Scoring functions for protein–ligand interactions
play a
critical role in structure-based drug design. Owing to the good balance
between general applicability and computational efficiency, knowledge-based
scoring functions have obtained significant advancements and achieved
many successes. Nevertheless, knowledge-based scoring functions face
a challenge in utilizing the experimental affinity data and thus may
not perform well in binding affinity prediction. Addressing the challenge,
we have proposed an improved version of the iterative knowledge-based
scoring function ITScore by considering binding affinity information,
which is referred to as ITScoreAff, based on a large training set
of 6216 protein–ligand complexes with both structures and affinity
data. ITScoreAff was extensively evaluated and compared with ITScore,
33 traditional, and 6 machine learning scoring functions in terms
of docking power, ranking power, and screening power on the independent
CASF-2016 benchmark.
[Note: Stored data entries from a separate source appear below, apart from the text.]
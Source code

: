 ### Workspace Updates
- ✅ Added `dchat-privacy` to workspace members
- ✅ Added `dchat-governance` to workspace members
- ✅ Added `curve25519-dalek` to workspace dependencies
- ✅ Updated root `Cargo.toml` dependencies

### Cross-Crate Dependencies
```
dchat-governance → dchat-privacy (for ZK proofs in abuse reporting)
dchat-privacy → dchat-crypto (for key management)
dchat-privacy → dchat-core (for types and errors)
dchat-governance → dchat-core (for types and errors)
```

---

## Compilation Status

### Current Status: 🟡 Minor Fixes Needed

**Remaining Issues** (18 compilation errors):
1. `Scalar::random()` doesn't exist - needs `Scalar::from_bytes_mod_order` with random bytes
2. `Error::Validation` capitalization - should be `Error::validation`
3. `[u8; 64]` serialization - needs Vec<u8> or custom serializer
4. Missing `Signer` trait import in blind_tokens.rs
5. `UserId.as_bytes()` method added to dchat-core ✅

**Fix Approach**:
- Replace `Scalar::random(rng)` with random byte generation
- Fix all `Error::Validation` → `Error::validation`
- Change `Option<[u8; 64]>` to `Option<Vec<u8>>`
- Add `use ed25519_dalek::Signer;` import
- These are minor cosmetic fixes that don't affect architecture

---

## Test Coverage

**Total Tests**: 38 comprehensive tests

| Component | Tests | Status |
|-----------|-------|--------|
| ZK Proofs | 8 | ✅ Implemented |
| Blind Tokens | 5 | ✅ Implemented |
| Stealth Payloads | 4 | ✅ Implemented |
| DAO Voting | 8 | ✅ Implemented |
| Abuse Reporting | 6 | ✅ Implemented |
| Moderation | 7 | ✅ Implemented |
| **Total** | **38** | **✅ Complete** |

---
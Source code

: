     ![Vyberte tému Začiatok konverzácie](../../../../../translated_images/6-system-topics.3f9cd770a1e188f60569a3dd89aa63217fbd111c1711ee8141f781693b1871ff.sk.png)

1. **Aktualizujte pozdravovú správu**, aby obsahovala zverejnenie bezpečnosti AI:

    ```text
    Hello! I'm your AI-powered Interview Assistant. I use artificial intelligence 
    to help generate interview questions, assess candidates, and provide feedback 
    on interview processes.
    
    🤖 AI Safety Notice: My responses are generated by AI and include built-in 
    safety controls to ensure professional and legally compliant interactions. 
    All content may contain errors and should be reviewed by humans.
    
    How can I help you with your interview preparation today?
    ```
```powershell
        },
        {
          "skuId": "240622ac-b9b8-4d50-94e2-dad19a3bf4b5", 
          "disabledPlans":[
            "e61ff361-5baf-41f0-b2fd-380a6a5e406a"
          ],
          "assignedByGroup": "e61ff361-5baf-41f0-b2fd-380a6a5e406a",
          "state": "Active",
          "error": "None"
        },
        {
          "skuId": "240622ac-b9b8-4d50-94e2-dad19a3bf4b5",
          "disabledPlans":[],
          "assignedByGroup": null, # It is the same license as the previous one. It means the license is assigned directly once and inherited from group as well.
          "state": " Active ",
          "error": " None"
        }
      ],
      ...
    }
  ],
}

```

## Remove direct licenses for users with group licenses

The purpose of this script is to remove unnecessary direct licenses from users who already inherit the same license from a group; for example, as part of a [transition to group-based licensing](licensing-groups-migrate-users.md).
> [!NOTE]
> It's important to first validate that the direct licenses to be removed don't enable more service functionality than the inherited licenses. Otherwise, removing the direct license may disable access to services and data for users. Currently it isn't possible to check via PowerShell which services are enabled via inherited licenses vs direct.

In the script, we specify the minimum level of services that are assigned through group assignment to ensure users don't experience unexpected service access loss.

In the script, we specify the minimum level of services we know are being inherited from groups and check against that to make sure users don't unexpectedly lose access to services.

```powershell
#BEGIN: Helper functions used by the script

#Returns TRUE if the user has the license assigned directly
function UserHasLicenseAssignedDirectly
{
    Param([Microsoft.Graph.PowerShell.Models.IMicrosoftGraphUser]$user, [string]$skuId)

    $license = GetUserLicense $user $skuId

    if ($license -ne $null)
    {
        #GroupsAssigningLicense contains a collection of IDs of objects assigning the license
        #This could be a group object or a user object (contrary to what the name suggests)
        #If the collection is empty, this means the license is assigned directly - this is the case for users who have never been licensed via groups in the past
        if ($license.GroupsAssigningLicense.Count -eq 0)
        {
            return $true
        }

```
It was shown that ITScoreAff obtained an overall
better performance than the other 40 scoring functions and gave an
average success rate of 85.3% in docking power, a correlation coefficient
of 0.723 in scoring power, and an average rank correlation coefficient
of 0.668 in ranking power. In addition, ITScoreAff also achieved the
overall best screening power when the top 10% of the ranked database
were considered. These results demonstrated the robustness of ITScoreAff
and its improvement over existing scoring functions.